In a column distributed by the Tribune Media Services, entertainer Garrison Keillor makes a clear pitch for teaching reading effectively and sustaining the Reading First initiative. Mr. Keillor, who has consistently supported politicians in the Democratic party, argues that Democrats should not discard the RF program on political grounds when there are children who need help.
And then there is the grief that old righteous people inflict on the young, such as our public schools. I’m looking at U.S. Department of Education statistics on reading achievement and see that here in Minnesota - proud, progressive Minnesota - on a 500-point test (average score: 225), 27 percent of fourth-graders score below basic proficiency, and black and Hispanic kids score 30-some points lower than white on average, and the 30 percent of public schoolkids who come from households in poverty (who qualify for reduced-price school lunches) score 27 points lower than those who don’t come from poverty.

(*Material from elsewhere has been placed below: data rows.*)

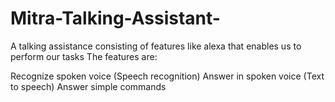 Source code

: # Mitra-Talking-Assistant-
A talking assistance consisting of features like alexa that enables us to perform our tasks
The features are:

Recognize spoken voice (Speech recognition)
Answer in spoken voice (Text to speech)
Answer simple commands
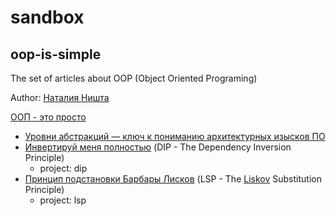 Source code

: # sandbox
## oop-is-simple
The set of articles about OOP (Object Oriented Programing)

Author: [Наталия Ништа](https://dou.ua/users/nataliya-venediktova/)

[ООП - это просто](https://dou.ua/lenta/tags/%D0%9E%D0%9E%D0%9F%20-%20%D1%8D%D1%82%D0%BE%20%D0%BF%D1%80%D0%BE%D1%81%D1%82%D0%BE/)
- [Уровни абстракций — ключ к пониманию архитектурных изысков ПО](https://dou.ua/lenta/articles/level-of-abstraction/)
- [Инвертируй меня полностью](https://dou.ua/lenta/articles/dependency-inversion-principle/)
  (DIP - The Dependency Inversion Principle)
  - project: dip
- [Принцип подстановки Барбары Лисков](https://dou.ua/lenta/articles/liskov-substitution-principle/)
  (LSP - The [Liskov](https://ru.wikipedia.org/wiki/%D0%9B%D0%B8%D1%81%D0%BA%D0%BE%D0%B2,_%D0%91%D0%B0%D1%80%D0%B1%D0%B0%D1%80%D0%B0) Substitution Principle)
  - project: lsp
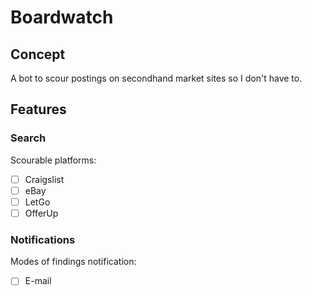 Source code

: # Boardwatch

## Concept

A bot to scour postings on secondhand market sites so I don't have to.

## Features

### Search

Scourable platforms:
- [ ] Craigslist
- [ ] eBay
- [ ] LetGo
- [ ] OfferUp

### Notifications

Modes of findings notification:
- [ ] E-mail
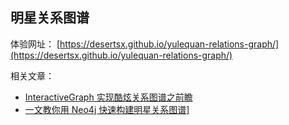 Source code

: ## 明星关系图谱
体验网址：
[https://desertsx.github.io/yulequan-relations-graph/](https://desertsx.github.io/yulequan-relations-graph/)

相关文章：
- [InteractiveGraph 实现酷炫关系图谱之前瞻](https://zhuanlan.zhihu.com/p/63221921)
- [一文教你用 Neo4j 快速构建明星关系图谱](https://zhuanlan.zhihu.com/p/61096301)]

Reading is the key to everything. Teaching children to read is a fundamental moral obligation of the society. That 27 percent are at serious risk of crippling illiteracy is an outrageous scandal.
This is a bleak picture for an old Democrat. Face it, the schools are not run by Republican oligarchs in top hats and spats but by perfectly nice, caring, sharing people, with a smattering of yoga/raga/tofu/mojo/mantra folks like my old confreres. Nice people are failing these kids, but when they are called on it, they get very huffy. When the grand poobah Ph.D.s of education stand up and blow, they speak with great confidence about theories of teaching, and considering the test results, the bums ought to be thrown out.
There is much evidence that teaching phonics really works, especially with kids with learning disabilities, a growing constituency. But because phonics is associated with behaviorism and with conservatives, and because the Current Occupant has spoken on the subject, my fellow liberals are opposed.
Read the full version of Mr. Keillor’s column in the Chicago Tribune, Salon (be forewarned that there may be a gateway advertisement before one gets to the actual column), or other sources that carry it.
Full disclosure: I am a member of the Reading First Federal Advisory Committee. That I have pointed to Mr. Keillor’s column does not imply that I endorse or condemn the views expressed in his column. I’m only passing along the news here, folks.